In order to retain a desired contrast level between target areas which are illuminated or exposed to radiant energy and those which are not, it is desirable to have a signal current contrast ratio significantly greater than that ordinarily associated with prior art antimony trisulfide bodies. The signal current contrast ratio consists of the output signal current associated with an illuminated target minus the non-illuminated signal current divided by the non-illuminated signal current. It is therefore particularly desirable to provide a substantial increase in the effective through resistance of the target which exceeds the characteristic resistance of the antimony trisulfide body alone, without also adversely affecting the quantum efficiency and sensitivity of the target in order to achieve the desired improvement in the contrast ratio.
One technique which has been used to reduce the dark current of a photoconductive target employing antimony trisulfide is to coat the photoconductive body with a homogeneous insulating or dielectric layer as disclosed in U.S. Pat. No. 3,136,909; however, such a target structure is not through-conducting and only provides a transitory capacitance type readout which requires complicated erase and discharge techniques for sensing and storing successive images. Such target structures permit only a single transitory readout for each stored image.

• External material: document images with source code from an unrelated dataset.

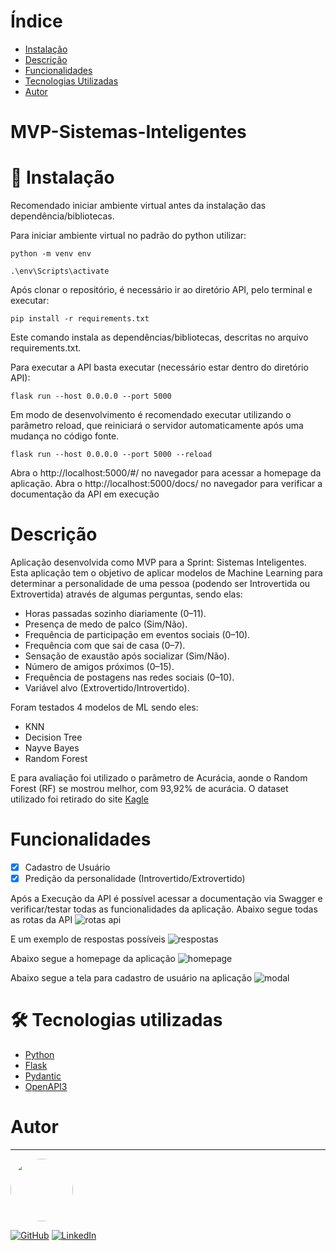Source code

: # Índice

* [Instalação](#-instalação)
* [Descrição](#descrição)
* [Funcionalidades](#funcionalidades)
* [Tecnologias Utilizadas](#-tecnologias-utilizadas)
* [Autor](#autor)
# MVP-Sistemas-Inteligentes

# 🎲 Instalação
Recomendado iniciar ambiente virtual antes da instalação das dependência/bibliotecas.

Para iniciar ambiente virtual no padrão do python utilizar:
```
python -m venv env
```
```
.\env\Scripts\activate
```
Após clonar o repositório, é necessário ir ao diretório API, pelo terminal e executar:
```
pip install -r requirements.txt
```
Este comando instala as dependências/bibliotecas, descritas no arquivo requirements.txt.

Para executar a API basta executar (necessário estar dentro do diretório API):
```
flask run --host 0.0.0.0 --port 5000
```
Em modo de desenvolvimento é recomendado executar utilizando o parâmetro reload, que reiniciará o servidor automaticamente após uma mudança no código fonte.
```
flask run --host 0.0.0.0 --port 5000 --reload
```
Abra o http://localhost:5000/#/ no navegador para acessar a homepage da aplicação. 
Abra o http://localhost:5000/docs/ no navegador para verificar a documentação da API em execução

# Descrição
Aplicação desenvolvida como MVP para a Sprint: Sistemas Inteligentes.
Esta aplicação tem o objetivo de aplicar modelos de Machine Learning para determinar a personalidade de uma pessoa (podendo ser Introvertida ou Extrovertida) através de algumas perguntas, sendo elas:
- Horas passadas sozinho diariamente (0–11).
- Presença de medo de palco (Sim/Não).
- Frequência de participação em eventos sociais (0–10).
- Frequência com que sai de casa (0–7).
- Sensação de exaustão após socializar (Sim/Não).
- Número de amigos próximos (0–15).
- Frequência de postagens nas redes sociais (0–10).
- Variável alvo (Extrovertido/Introvertido).

Foram testados 4 modelos de ML sendo eles: 
- KNN
- Decision Tree
- Nayve Bayes
- Random Forest

E para avaliação foi utilizado o parâmetro de Acurácia, aonde o Random Forest (RF) se mostrou melhor, com 93,92% de acurácia.
O dataset utilizado foi retirado do site [Kagle](https://www.kagle.com/datasets/rakeshkapilavai/extrovert-vs-introvert-behavior-data)

# Funcionalidades
- [x] Cadastro de Usuário
- [x] Predição da personalidade (Introvertido/Extrovertido)

Após a Execução da API é possível acessar a documentação via Swagger e verificar/testar todas as funcionalidades da aplicação.
Abaixo segue todas as rotas da API
![rotas api](https://github.com/user-attachments/assets/f75eccdd-10c3-4d5f-991d-3cb3e9841f29)

E um exemplo de respostas possíveis
![respostas](https://github.com/user-attachments/assets/83de11f8-8158-467d-9c76-7dd9c1a2fea7)

Abaixo segue a homepage da aplicação
![homepage](https://github.com/user-attachments/assets/b6313fbc-93f1-420c-9ab4-0596b0607b5f)

Abaixo segue a tela para cadastro de usuário na aplicação
![modal](https://github.com/user-attachments/assets/473bde29-8952-4676-830b-91d0c8a5889f)


# 🛠 Tecnologias utilizadas
- [Python](https://www.python.org/)
- [Flask](https://flask.palletsprojects.com/en/stable/)
- [Pydantic](https://docs.pydantic.dev/latest/)
- [OpenAPI3](https://swagger.io/solutions/getting-started-with-oas/)

# Autor
---

<a href="https://github.com/MatheusPiaia">
 <img style="border-radius: 50%;" src="https://avatars.githubusercontent.com/u/185968337?s=400&u=b4f54f3c5ea4b83b959d508547adf7077fd2caf8&v=4" width="100px;" alt=""/>
 <br/></a> 

 [![GitHub](https://badgen.net/badge/icon/github?icon=github&label)](https://github.com/MatheusPiaia)
 [![LinkedIn](https://img.shields.io/badge/LinkedIn-Matheus-blue?style=flat&logo=linkedin)](https://www.linkedin.com/in/matheus-piaia-231647144)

Other photoconductive bodies employed as targets for vidicon-type camera tubes include semiconductor photoconductive materials which, unlike antimony trisulfide, are known in the prior art to be capable of fabrication in contact with other materials of opposite electrical conductivity to form a blocking contact having characteristics similar to p-n junctions at the interface between the disimilar materials. Prior art attempts to fabricate similar blocking contacts with photoconductive targets including antimony trisulfide bodies have proven ineffective generally and have resulted in inferior signal current contrast ratios in comparison with antimony trisulfide targets without such additional structure. Moreover, in such structures, a mosaic arrangement of such blocking contacts, or p-n junctions, must be fabricated because of the low resistance of suitable semiconductor materials. Such "structured targets" require more complicated and considerably more costly manufacturing techniques as compared with those normally associated with antimony trisulfide targets.